According to page 4 of the datasheet you linked to, input bias current (when the opamp's inputs are both at \$\frac{V_{CC}}{2}\$, which would be the case if your circuit was working properly) is typically 10μA. This is DC quiescent current, which has to come via R5 and R6. 10μA through \$R_6 = 10M\Omega\$ would develop:

$$ V_{R6} = 10\mu A \times 10M\Omega = 100V $$

Obviously that's not possible, so what is happening is the system is settling at some quiescent level where input bias current is still significant, enough to drop a volt or so across R6. However, this does illustrate why \$R_6 = 10M\Omega\$ is problematic for this particular opamp.

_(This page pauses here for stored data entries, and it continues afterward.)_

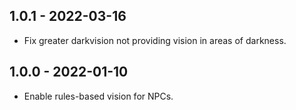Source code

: ## 1.0.1 - 2022-03-16
- Fix greater darkvision not providing vision in areas of darkness.

## 1.0.0 - 2022-01-10
- Enable rules-based vision for NPCs.
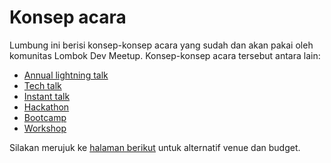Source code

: # Konsep acara

Lumbung ini berisi konsep-konsep acara yang sudah dan akan pakai oleh komunitas Lombok Dev Meetup. Konsep-konsep acara tersebut antara lain:

- [Annual lightning talk](/annual-lightning-talks.md)
- [Tech talk](/tech-talks.md)
- [Instant talk](/instant-talk.md)
- [Hackathon](/hackathon.md)
- [Bootcamp](/bootcamp.md)
- [Workshop](/workshop.md)

Silakan merujuk ke [halaman berikut](/budget-and-venues.md) untuk alternatif venue dan budget.
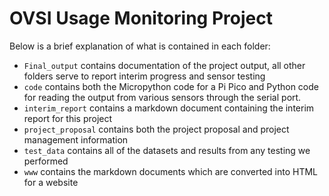 # OVSI Usage Monitoring Project

Below is a brief explanation of what is contained in each folder:
- `Final_output` contains documentation of the project output, all other folders serve to report interim progress and sensor testing 
- `code` contains both the Micropython code for a Pi Pico and Python code for reading the output from various sensors through the serial port.
- `interim_report` contains a markdown document containing the interim report for this project
- `project_proposal` contains both the project proposal and project management information
- `test_data` contains all of the datasets and results from any testing we performed
- `www` contains the markdown documents which are converted into HTML for a website

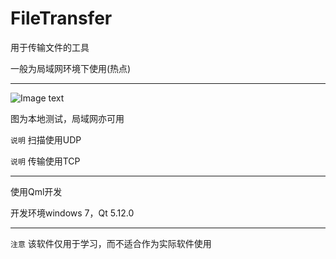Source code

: ﻿# FileTransfer

用于传输文件的工具

一般为局域网环境下使用(热点)

------
![Image text](demonstrate/FileTransfer.gif)

图为本地测试，局域网亦可用

`说明` 扫描使用UDP 

`说明` 传输使用TCP

------
使用Qml开发

开发环境windows 7，Qt 5.12.0

------

`注意` 该软件仅用于学习，而不适合作为实际软件使用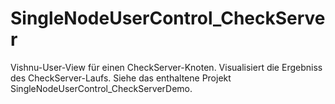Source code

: # SingleNodeUserControl_CheckServer
Vishnu-User-View für einen CheckServer-Knoten. Visualisiert die Ergebniss des CheckServer-Laufs.
Siehe das enthaltene Projekt SingleNodeUserControl_CheckServerDemo.
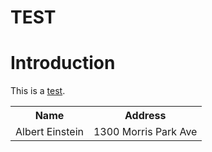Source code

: <h1>TEST</h1>

<h1>Introduction</h1>
<p>This is a <u>test</u>.</p>

<table>
  <tr>
    <th>Name</th>
    <th>Address</th>
  </tr>
  <tr>
    <td>Albert Einstein</td>
    <td>1300 Morris Park Ave</td>
  </tr>
</table>
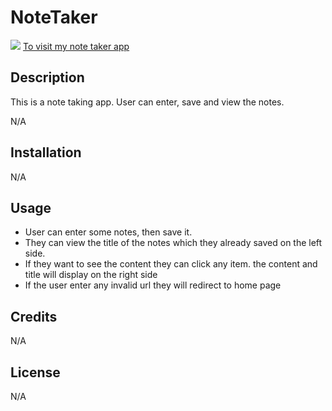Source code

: # NoteTaker

![](./assets/img/screenshot.png)
[To visit my note taker app]( https://ajilakj.github.io/notetaker/)

## Description
This is a note taking app. User can enter, save and view the notes.
  
N/A

## Installation
N/A

## Usage
* User can enter some notes, then save it.
* They can view the title of the notes which they already saved on the left side. 
* If they want to see the content they can click any item. the content and title will display on the right side
* If the user enter any invalid url they will redirect to home page

## Credits
N/A

## License
N/A
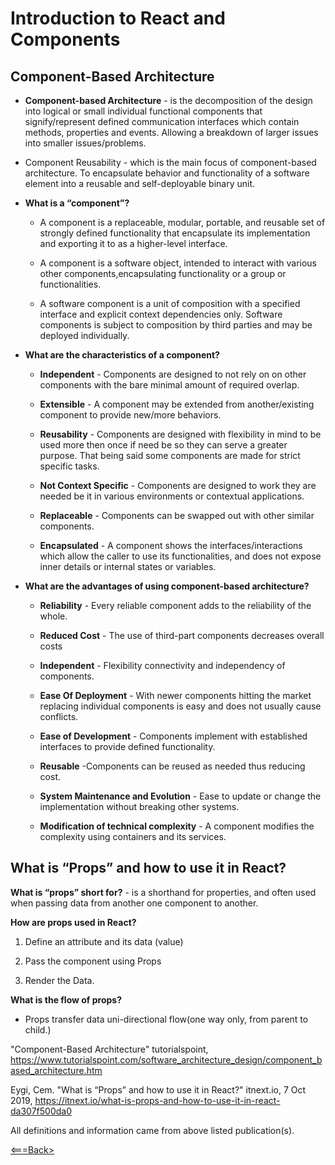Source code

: # Introduction to React and Components

## Component-Based Architecture

* **Component-based Architecture** - is the decomposition of the design into logical or small individual functional components that signify/represent  defined communication interfaces which contain methods, properties and events. Allowing a breakdown of larger issues into smaller issues/problems.

* Component Reusability - which is the main focus of component-based architecture. To encapsulate behavior and functionality of a software element into a reusable and self-deployable binary unit.

* **What is a “component”?**

  * A component is a replaceable, modular, portable, and reusable set of strongly defined functionality that encapsulate its implementation and exporting it to as a higher-level interface.

  * A component is a software object, intended to interact with various other components,encapsulating functionality or a group or functionalities.

  * A software component is a unit of composition with a specified interface and explicit context dependencies only. Software components is subject to composition by third parties and may be deployed individually.

* **What are the characteristics of a component?**

  * **Independent** - Components are designed to not rely on on other components with the bare minimal amount of required overlap.

  * **Extensible** - A component may be extended from another/existing component to provide new/more behaviors.

  * **Reusability** - Components are designed with flexibility in mind to be used more then once if need be so they can serve a greater purpose. That being said some components are made for strict specific tasks.

  * **Not Context Specific** - Components are designed to work they are needed be it in various environments or contextual applications.

  * **Replaceable** - Components can be swapped out with other similar components.

  * **Encapsulated** - A component shows the interfaces/interactions which allow the caller to use its functionalities, and does not expose inner details or internal states or variables.

* **What are the advantages of using component-based architecture?**

  * **Reliability** - Every reliable component adds to the reliability of the whole.

  * **Reduced Cost** - The use of third-part components decreases overall costs

  * **Independent** - Flexibility connectivity and independency of components.

  * **Ease Of Deployment** - With newer components hitting the market replacing individual components is easy and does not usually cause conflicts.

  * **Ease of Development** - Components implement with established interfaces to provide defined functionality.

  * **Reusable** -Components can be reused as needed thus reducing cost.

  * **System Maintenance and Evolution** - Ease to update or change the implementation without breaking other systems.

  * **Modification of technical complexity** - A component modifies the complexity using containers and its services.

## What is “Props” and how to use it in React?

**What is “props” short for?** - is a shorthand for properties, and often used when passing data from another one component to another.

**How are props used in React?**

1. Define an attribute and its data (value)

2. Pass the component using Props

3. Render the Data.

**What is the flow of props?**

* Props transfer data uni-directional flow(one way only, from parent to child.)

"Component-Based Architecture" tutorialspoint, <https://www.tutorialspoint.com/software_architecture_design/component_based_architecture.htm>

Eygi, Cem. "What is “Props” and how to use it in React?" itnext.io, 7 Oct 2019, <https://itnext.io/what-is-props-and-how-to-use-it-in-react-da307f500da0>

All definitions and information came from above listed publication(s).

[<===Back>](README.md)
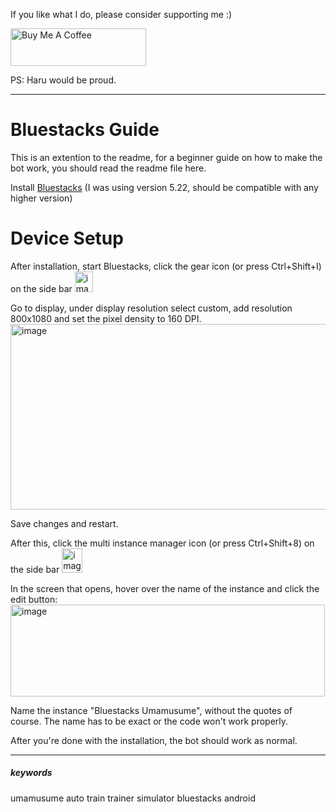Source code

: If you like what I do, please consider supporting me :)

<a href="https://www.buymeacoffee.com/CrazyIvanTR" target="_blank"><img src="https://cdn.buymeacoffee.com/buttons/v2/default-violet.png" alt="Buy Me A Coffee" style="height: 60px !important;width: 217px !important;" ></a>

PS: Haru would be proud.
**********************

# Bluestacks Guide
This is an extention to the readme, for a beginner guide on how to make the bot work, you should read the readme file here.

Install [Bluestacks](https://www.bluestacks.com/) (I was using version 5.22, should be compatible with any higher version)

# Device Setup
After installation, start Bluestacks, click the gear icon (or press Ctrl+Shift+I) on the side bar <img width="29" height="33" alt="image" src="https://github.com/user-attachments/assets/0e7c9559-fe0e-455c-a7a7-76153db5ac2b" />

Go to display, under display resolution select custom, add resolution 800x1080 and set the pixel density to 160 DPI.
<img width="745" height="297" alt="image" src="https://github.com/user-attachments/assets/37ed61a1-b0e2-4d30-8968-062dd9515009" />

Save changes and restart.

After this, click the multi instance manager icon (or press Ctrl+Shift+8) on the side bar <img width="33" height="39" alt="image" src="https://github.com/user-attachments/assets/655d746d-c83e-43d8-bb44-7d6f57825700" />

In the screen that opens, hover over the name of the instance and click the edit button:
<img width="503" height="147" alt="image" src="https://github.com/user-attachments/assets/7dda510c-386d-4680-ae7c-a3ed81ca3875" />

Name the instance "Bluestacks Umamusume", without the quotes of course. The name has to be exact or the code won't work properly.

After you're done with the installation, the bot should work as normal.

**************

##### keywords
umamusume auto train trainer simulator bluestacks android
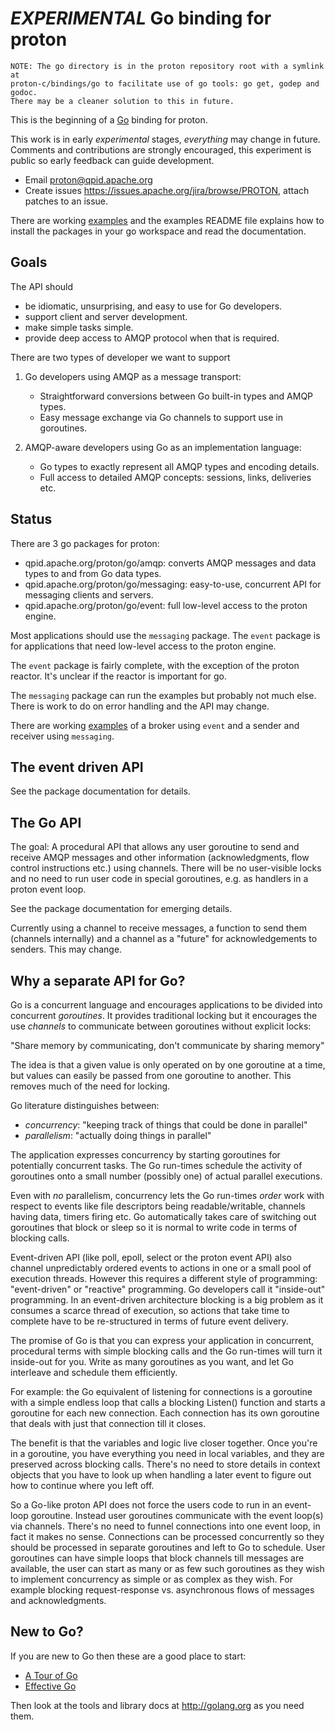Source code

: # *EXPERIMENTAL* Go binding for proton

    NOTE: The go directory is in the proton repository root with a symlink at
    proton-c/bindings/go to facilitate use of go tools: go get, godep and godoc.
    There may be a cleaner solution to this in future.

This is the beginning of a [Go](http://golang.org) binding for proton.

This work is in early *experimental* stages, *everything* may change in future.
Comments and contributions are strongly encouraged, this experiment is public so
early feedback can guide development.

- Email <proton@qpid.apache.org>
- Create issues <https://issues.apache.org/jira/browse/PROTON>, attach patches to an issue.

There are working [examples](../examples/go/README.md) and the examples README file
explains how to install the packages in your go workspace and read the documentation.

## Goals

The API should

- be idiomatic, unsurprising, and easy to use for Go developers.
- support client and server development.
- make simple tasks simple.
- provide deep access to AMQP protocol when that is required.

There are two types of developer we want to support

1. Go developers using AMQP as a message transport:
   - Straightforward conversions between Go built-in types and AMQP types.
   - Easy message exchange via Go channels to support use in goroutines.

2. AMQP-aware developers using Go as an implementation language:
   - Go types to exactly represent all AMQP types and encoding details.
   - Full access to detailed AMQP concepts: sessions, links, deliveries etc.

## Status

There are 3 go packages for proton:

- qpid.apache.org/proton/go/amqp: converts AMQP messages and data types to and from Go data types.
- qpid.apache.org/proton/go/messaging: easy-to-use, concurrent API for messaging clients and servers.
- qpid.apache.org/proton/go/event: full low-level access to the proton engine.

Most applications should use the `messaging` package. The `event` package is for
applications that need low-level access to the proton engine.

The `event` package is fairly complete, with the exception of the proton
reactor. It's unclear if the reactor is important for go.

The `messaging` package can run the examples but probably not much else. There
is work to do on error handling and the API may change.

There are working [examples](../../../examples/go/README.md) of a broker using `event` and
a sender and receiver using `messaging`.

## The event driven API

See the package documentation for details.

## The Go API

The goal: A procedural API that allows any user goroutine to send and receive
AMQP messages and other information (acknowledgments, flow control instructions
etc.) using channels. There will be no user-visible locks and no need to run
user code in special goroutines, e.g. as handlers in a proton event loop.

See the package documentation for emerging details.

Currently using a channel to receive messages, a function to send them (channels
internally) and a channel as a "future" for acknowledgements to senders. This
may change.

## Why a separate API for Go?

Go is a concurrent language and encourages applications to be divided into
concurrent *goroutines*. It provides traditional locking but it encourages the
use *channels* to communicate between goroutines without explicit locks:

  "Share memory by communicating, don't communicate by sharing memory"

The idea is that a given value is only operated on by one goroutine at a time,
but values can easily be passed from one goroutine to another. This removes much
of the need for locking.

Go literature distinguishes between:

- *concurrency*: "keeping track of things that could be done in parallel"
- *parallelism*: "actually doing things in parallel"

The application expresses concurrency by starting goroutines for potentially
concurrent tasks. The Go run-times schedule the activity of goroutines onto a
small number (possibly one) of actual parallel executions.

Even with *no* parallelism, concurrency lets the Go run-times *order* work with
respect to events like file descriptors being readable/writable, channels having
data, timers firing etc. Go automatically takes care of switching out goroutines
that block or sleep so it is normal to write code in terms of blocking calls.

Event-driven API (like poll, epoll, select or the proton event API) also
channel unpredictably ordered events to actions in one or a small pool of
execution threads. However this requires a different style of programming:
"event-driven" or "reactive" programming. Go developers call it "inside-out"
programming. In an event-driven architecture blocking is a big problem as it
consumes a scarce thread of execution, so actions that take time to complete
have to be re-structured in terms of future event delivery.

The promise of Go is that you can express your application in concurrent,
procedural terms with simple blocking calls and the Go run-times will turn it
inside-out for you. Write as many goroutines as you want, and let Go interleave
and schedule them efficiently.

For example: the Go equivalent of listening for connections is a goroutine with
a simple endless loop that calls a blocking Listen() function and starts a
goroutine for each new connection. Each connection has its own goroutine that
deals with just that connection till it closes.

The benefit is that the variables and logic live closer together. Once you're in
a goroutine, you have everything you need in local variables, and they are
preserved across blocking calls. There's no need to store details in context
objects that you have to look up when handling a later event to figure out how
to continue where you left off.

So a Go-like proton API does not force the users code to run in an event-loop
goroutine. Instead user goroutines communicate with the event loop(s) via
channels.  There's no need to funnel connections into one event loop, in fact it
makes no sense.  Connections can be processed concurrently so they should be
processed in separate goroutines and left to Go to schedule. User goroutines can
have simple loops that block channels till messages are available, the user can
start as many or as few such goroutines as they wish to implement concurrency as
simple or as complex as they wish. For example blocking request-response
vs. asynchronous flows of messages and acknowledgments.

## New to Go?

If you are new to Go then these are a good place to start:

- [A Tour of Go](http://tour.golang.org)
- [Effective Go](http://golang.org/doc/effective_go.html)

Then look at the tools and library docs at <http://golang.org> as you need them.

Whatever biasing system you employ, it will have to source about 10μA, and this might be impossible with a simple resistor divider, while maintaining a high input impedance. Imagine a single resistor R from \$V_{CC}\$ to the opamp's input. It shall source 10μA to the input, and drop \$\frac{V_{CC}}{2}=1.65V\$:

$$ R = \frac{V}{I} = \frac{1.65}{10\mu A} = 165k\Omega $$

That's the upper limit of any resistance that can participate in a biasing divider for this opamp's input.

I have one suggestion to overcome this problem, which doesn't involve another opamp, and that is to use an emitter follower to buffer the input signal, and bias it at the same time:

schematic

simulate this circuit – Schematic created using CircuitLab

The same problem exists at the opamp's inverting input. That input will also require 10μA, which must be sourced by the opamp's output via the feeback resistor R3. I fear that 100kΩ is way too large, developing \$10\mu A \times 100k\Omega = 1V\$ additional offset. R3 should be something that would pass a milliamp or so at full swing, a current that dwarfs input bias current. Something of the order:

$$ R_3 = R_4 \approx \frac{1V}{1mA} = 1k\Omega $$

I notice that R1 and R2 drop the opamp's output potential towards ground by 10% or so. This may not seem like a problem, because opamp negative feedback will cause the output to rise accordingly in compensation, but a side effect of this is that the opamp's quiescent output level is now above the power-supply mid point, and will contribute to asymmetrical clipping.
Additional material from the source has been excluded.